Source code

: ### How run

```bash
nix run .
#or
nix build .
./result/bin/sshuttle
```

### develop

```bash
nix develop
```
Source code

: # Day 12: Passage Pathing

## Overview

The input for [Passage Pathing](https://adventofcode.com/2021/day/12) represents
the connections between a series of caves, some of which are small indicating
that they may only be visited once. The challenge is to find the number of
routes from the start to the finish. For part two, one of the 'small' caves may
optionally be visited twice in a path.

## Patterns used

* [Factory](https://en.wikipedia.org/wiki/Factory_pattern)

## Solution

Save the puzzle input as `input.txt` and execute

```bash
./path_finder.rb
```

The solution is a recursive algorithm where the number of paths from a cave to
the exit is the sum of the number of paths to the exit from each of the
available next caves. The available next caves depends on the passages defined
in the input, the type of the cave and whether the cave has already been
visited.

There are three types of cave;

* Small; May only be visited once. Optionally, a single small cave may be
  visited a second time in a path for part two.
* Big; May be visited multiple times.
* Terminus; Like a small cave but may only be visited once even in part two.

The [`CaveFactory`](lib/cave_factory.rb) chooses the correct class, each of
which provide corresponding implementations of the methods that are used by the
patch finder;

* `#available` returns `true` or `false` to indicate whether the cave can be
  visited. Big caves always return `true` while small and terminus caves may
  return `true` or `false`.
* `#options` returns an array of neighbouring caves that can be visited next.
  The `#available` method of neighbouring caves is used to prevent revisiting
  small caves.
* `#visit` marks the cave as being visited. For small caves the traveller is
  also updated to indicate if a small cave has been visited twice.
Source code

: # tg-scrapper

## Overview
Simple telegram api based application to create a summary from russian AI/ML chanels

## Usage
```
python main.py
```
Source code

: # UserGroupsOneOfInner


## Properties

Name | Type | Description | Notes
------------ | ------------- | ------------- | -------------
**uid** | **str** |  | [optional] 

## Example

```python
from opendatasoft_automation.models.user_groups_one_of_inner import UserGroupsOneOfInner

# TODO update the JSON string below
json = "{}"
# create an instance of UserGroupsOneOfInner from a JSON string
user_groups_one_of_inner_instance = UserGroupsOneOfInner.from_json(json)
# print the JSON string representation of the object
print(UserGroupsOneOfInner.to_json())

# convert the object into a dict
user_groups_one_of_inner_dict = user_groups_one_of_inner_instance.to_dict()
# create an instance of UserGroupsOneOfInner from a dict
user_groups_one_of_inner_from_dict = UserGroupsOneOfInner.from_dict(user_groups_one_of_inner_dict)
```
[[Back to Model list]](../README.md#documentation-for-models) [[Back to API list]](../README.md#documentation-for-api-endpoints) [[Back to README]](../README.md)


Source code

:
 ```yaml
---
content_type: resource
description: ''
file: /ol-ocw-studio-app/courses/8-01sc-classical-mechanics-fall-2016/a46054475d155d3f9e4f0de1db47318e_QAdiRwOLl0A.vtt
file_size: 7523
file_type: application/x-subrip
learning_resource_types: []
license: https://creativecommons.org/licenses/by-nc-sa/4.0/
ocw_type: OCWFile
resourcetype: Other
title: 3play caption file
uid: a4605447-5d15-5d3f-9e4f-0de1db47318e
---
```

Try it:
Your task is to set down only the lines that run from the opening of the listing to the line with "The input for", both ends included, each unchanged.

Solution to this task:
Source code

: ### How run

```bash
nix run .
#or
nix build .
./result/bin/sshuttle
```

### develop

```bash
nix develop
```
Source code

: # Day 12: Passage Pathing

## Overview

The input for [Passage Pathing](https://adventofcode.com/2021/day/12) represents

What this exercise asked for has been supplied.